This unique vineyard was planted 30 years ago, on the eastern edge of the west Naracoorte Range, 20 kilometres north of Coonawarra. At the time it was a lonely vineyard on
the edge of the Naracoorte Caves National Park but it is now part of the emerging Wrattonbully viticultural region.
Not even the pioneers who planted the vineyard could have possibly realised how special the site is. Sitting right over the eastern edge of the north south Kanawinka Fault it is probably the oldest shoreline on the plain leaning away to the Great Southern Ocean, 80 kilometres west.
About 800,000 years ago the Great Southern Ocean pounded up against the cliff representing the Kanawinka Fault and formed a sandy beach. A whale, probably a Great Southern Right (Eubalaena Australis), was stranded on the beach, buried in the sand and then preserved in the limestone formed by the dissolving shell material washed down the profile. The limestone has itself been eroded leaving the wonderful bright red soil on the top of the ridge on which the Whalebone Vineyard is planted. The erosion of the limestone continued underground and has formed a large cave complex exposing the bones of the 800,000 year old whale in its walls below the vineyard.
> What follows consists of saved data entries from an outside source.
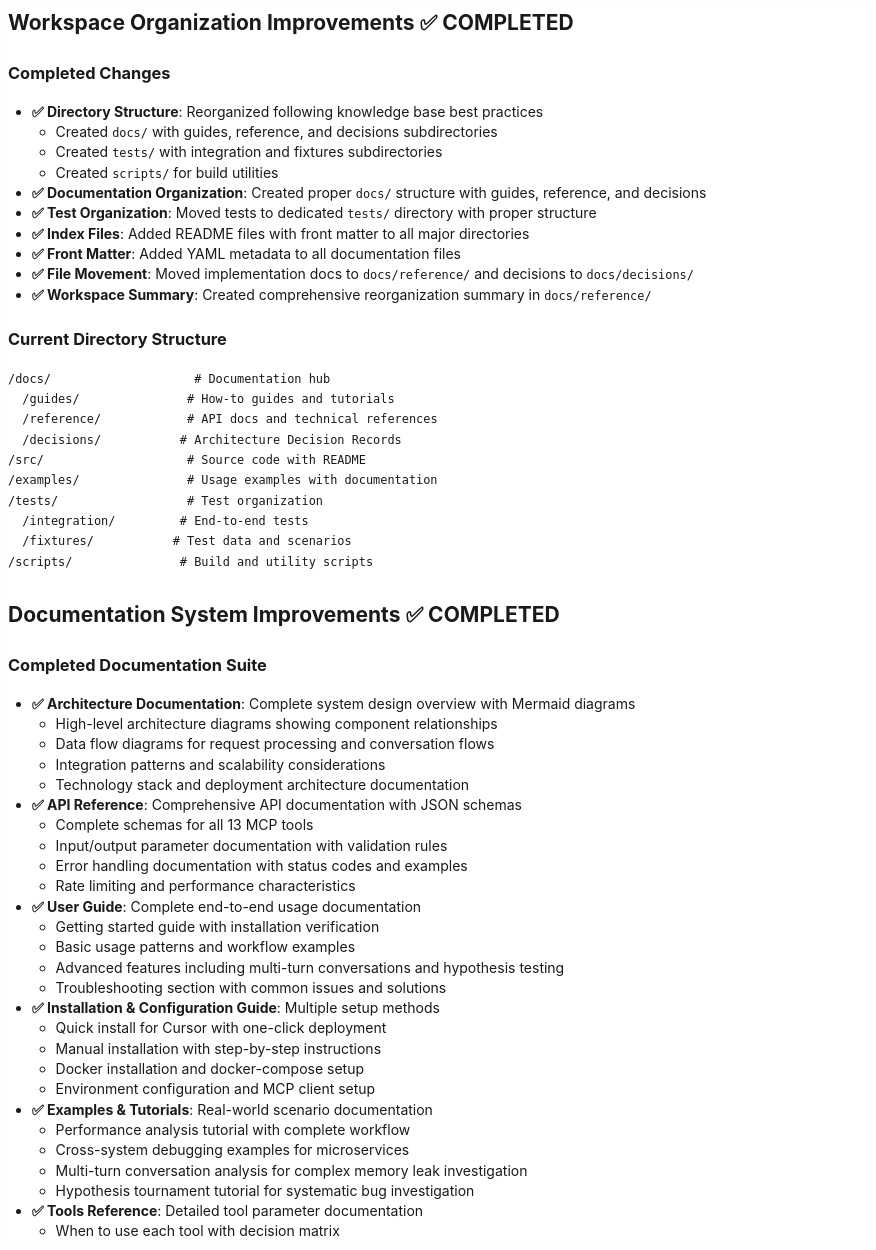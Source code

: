 ## Workspace Organization Improvements ✅ COMPLETED

### Completed Changes

- **✅ Directory Structure**: Reorganized following knowledge base best practices
  - Created `docs/` with guides, reference, and decisions subdirectories
  - Created `tests/` with integration and fixtures subdirectories  
  - Created `scripts/` for build utilities
- **✅ Documentation Organization**: Created proper `docs/` structure with guides, reference, and decisions
- **✅ Test Organization**: Moved tests to dedicated `tests/` directory with proper structure
- **✅ Index Files**: Added README files with front matter to all major directories
- **✅ Front Matter**: Added YAML metadata to all documentation files
- **✅ File Movement**: Moved implementation docs to `docs/reference/` and decisions to `docs/decisions/`
- **✅ Workspace Summary**: Created comprehensive reorganization summary in `docs/reference/`

### Current Directory Structure

```
/docs/                    # Documentation hub
  /guides/               # How-to guides and tutorials  
  /reference/            # API docs and technical references
  /decisions/           # Architecture Decision Records
/src/                    # Source code with README
/examples/               # Usage examples with documentation
/tests/                  # Test organization
  /integration/         # End-to-end tests
  /fixtures/           # Test data and scenarios
/scripts/               # Build and utility scripts
```

## Documentation System Improvements ✅ COMPLETED

### Completed Documentation Suite

- **✅ Architecture Documentation**: Complete system design overview with Mermaid diagrams
  - High-level architecture diagrams showing component relationships
  - Data flow diagrams for request processing and conversation flows
  - Integration patterns and scalability considerations
  - Technology stack and deployment architecture documentation
- **✅ API Reference**: Comprehensive API documentation with JSON schemas
  - Complete schemas for all 13 MCP tools
  - Input/output parameter documentation with validation rules
  - Error handling documentation with status codes and examples
  - Rate limiting and performance characteristics
- **✅ User Guide**: Complete end-to-end usage documentation
  - Getting started guide with installation verification
  - Basic usage patterns and workflow examples
  - Advanced features including multi-turn conversations and hypothesis testing
  - Troubleshooting section with common issues and solutions
- **✅ Installation & Configuration Guide**: Multiple setup methods
  - Quick install for Cursor with one-click deployment
  - Manual installation with step-by-step instructions
  - Docker installation and docker-compose setup
  - Environment configuration and MCP client setup
- **✅ Examples & Tutorials**: Real-world scenario documentation
  - Performance analysis tutorial with complete workflow
  - Cross-system debugging examples for microservices
  - Multi-turn conversation analysis for complex memory leak investigation
  - Hypothesis tournament tutorial for systematic bug investigation
- **✅ Tools Reference**: Detailed tool parameter documentation
  - When to use each tool with decision matrix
Such is the stuff that makes a unique “terroir”.
The Whalebone Vineyard is sheltered from the worst effects of the winds off the Great Southern Ocean but enjoys its moderating effect creating a special climate for Cabernet Sauvignon. The fractured limestone cap and the deep Terra Rossa soil, allow the vine roots to exploit the limestone and clay rich lower layers deep within the ancient shoreline.”
Sadly I have yet to sample the Whalebone Vineyard Cabernet-Shiraz produced from this unique terroir. Avery’s of Bristol and Noel Young Wines list the 2004 vintage, the second released, at £29.99. The Fareham Wine Cellar have the 2003 at £25.99.